Coddle teeth and gums.
Diabetes sufferers run an increased risk of tooth decay, inflamed gums and gum disease because the condition increases vulnerability to bacterial infections and hampers the ability to fight them. Periodontitis, an especially severe infection that destroys gum tissue and the bone that holds teeth in place, also complicates a diabetic's life by raising blood sugar levels when hormones are released by the immune system to battle the infection, warns the American Diabetes Association. Brushing after every meal, or at least twice a day, and flossing once a day is crucial, according to the NDIC.
Go easy on salt.
Sodium and high blood pressure go hand in hand, and if you have diabetes, high blood pressure multiplies your already elevated risk of cardiovascular and kidney diseases, says Om Ganda, director of the lipid clinic at the Joslin Diabetes Center in Boston. And cutting back on salt isn't just a matter of reaching for the shaker less often. Prepared foods tend to be salt-heavy: One large fast-food taco or egg-and-sausage biscuit has close to the American Heart Association's recommended daily sodium limit. Even unlikely suspects such as one-half cup of low-fat cottage cheese or a smallish cinnamon-raisin bagel will kick in almost one-third of the recommended total.

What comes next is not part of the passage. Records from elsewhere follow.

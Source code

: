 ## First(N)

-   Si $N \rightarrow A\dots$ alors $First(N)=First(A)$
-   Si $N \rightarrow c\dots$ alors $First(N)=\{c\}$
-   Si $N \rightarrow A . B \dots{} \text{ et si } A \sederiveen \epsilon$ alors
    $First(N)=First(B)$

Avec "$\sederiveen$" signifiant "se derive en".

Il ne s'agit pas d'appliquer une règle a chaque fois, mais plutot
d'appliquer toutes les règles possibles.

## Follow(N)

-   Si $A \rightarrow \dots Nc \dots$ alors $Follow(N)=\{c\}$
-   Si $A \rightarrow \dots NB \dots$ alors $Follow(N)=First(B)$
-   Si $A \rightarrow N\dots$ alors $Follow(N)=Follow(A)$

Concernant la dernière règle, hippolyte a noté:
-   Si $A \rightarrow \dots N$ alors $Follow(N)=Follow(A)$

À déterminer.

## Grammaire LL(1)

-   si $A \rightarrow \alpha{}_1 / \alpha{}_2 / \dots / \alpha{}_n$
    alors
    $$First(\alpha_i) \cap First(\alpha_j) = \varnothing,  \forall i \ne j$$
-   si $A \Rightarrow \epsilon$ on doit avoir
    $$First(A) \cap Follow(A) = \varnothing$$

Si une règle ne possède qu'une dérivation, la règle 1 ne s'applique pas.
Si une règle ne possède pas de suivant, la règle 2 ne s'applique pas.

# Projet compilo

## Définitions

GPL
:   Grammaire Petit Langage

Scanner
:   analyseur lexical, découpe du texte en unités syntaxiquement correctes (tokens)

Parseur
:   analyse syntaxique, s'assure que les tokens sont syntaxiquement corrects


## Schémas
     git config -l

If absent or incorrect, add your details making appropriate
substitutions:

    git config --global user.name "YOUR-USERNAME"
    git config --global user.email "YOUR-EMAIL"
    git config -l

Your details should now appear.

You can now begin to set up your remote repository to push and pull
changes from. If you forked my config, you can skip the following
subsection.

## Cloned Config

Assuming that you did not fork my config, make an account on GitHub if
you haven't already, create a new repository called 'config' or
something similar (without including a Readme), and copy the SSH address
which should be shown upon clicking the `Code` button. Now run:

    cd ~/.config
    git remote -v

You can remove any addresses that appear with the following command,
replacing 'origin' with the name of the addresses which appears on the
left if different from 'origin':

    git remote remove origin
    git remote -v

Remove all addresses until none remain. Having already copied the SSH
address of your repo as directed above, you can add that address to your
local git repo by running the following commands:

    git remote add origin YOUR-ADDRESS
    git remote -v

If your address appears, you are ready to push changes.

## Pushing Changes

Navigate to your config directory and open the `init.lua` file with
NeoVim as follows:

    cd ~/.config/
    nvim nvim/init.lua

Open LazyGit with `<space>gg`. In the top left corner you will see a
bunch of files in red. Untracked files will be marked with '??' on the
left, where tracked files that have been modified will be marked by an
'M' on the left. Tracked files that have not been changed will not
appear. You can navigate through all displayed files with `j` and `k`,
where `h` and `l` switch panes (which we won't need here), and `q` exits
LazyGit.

Ditch the butter -- go for olive oil.
Switching can make a marked impact on cholesterol, especially for those who have trouble reducing overall fat intake, Ganda says. The saturated fat in butter raises blood cholesterol and the risk of cardiovascular problems; olive oil is a monounsaturated fat that can reduce bad cholesterol. A diet heavy in olive oil may even reduce the chance of developing diabetes. One study in Diabetes Care tracked 418 non-diabetic Spanish adults over four years who ate either a traditional Mediterranean diet rich in olive oil, their normal Mediterranean diet supplemented with fat from nuts or a low-fat diet. By the end, between 10 and 11 percent of those in the two Mediterranean groups had developed diabetes, compared with 18 percent in the low-fat group.
Kick the habit.
Smoking is a major factor in atherosclerosis, which frequently puts people with diabetes in the hospital when an artery becomes blocked and causes a heart attack, stroke or other vascular problem. Smoking also raises blood pressure and cholesterol. Diabetes also puts smokers at greater risk of pneumonia -- and of having a worse case.
Fend off depression.
"This is a chronic illness where patients are reminded daily they have diabetes," says Tom Donner, director of the Johns Hopkins Diabetes Center. "That's a taxing burden." Depression is dangerous for people with diabetes because it can make them feel as if they have no control over their illness, says Robert Rizza, executive dean of research and a diabetes specialist at the Mayo Clinic in Rochester, Minnesota. That may make them feel so helpless they don't stick to their medications or show up for doctor visits. Yoga and meditation can reduce the stress, and a special interest or activity -- a book club, fantasy football, birdwatching -- can provide daily happiness, making the disease more manageable.
Most complications stemming from diabetes are preventable.
The key is to understand and manage the illness from day one to keep minor complications from becoming major. Diabetes is a time bomb, Rizza says. "It's ticking," he says, "and unless you're taking care of it ... you'll end up in the hospital."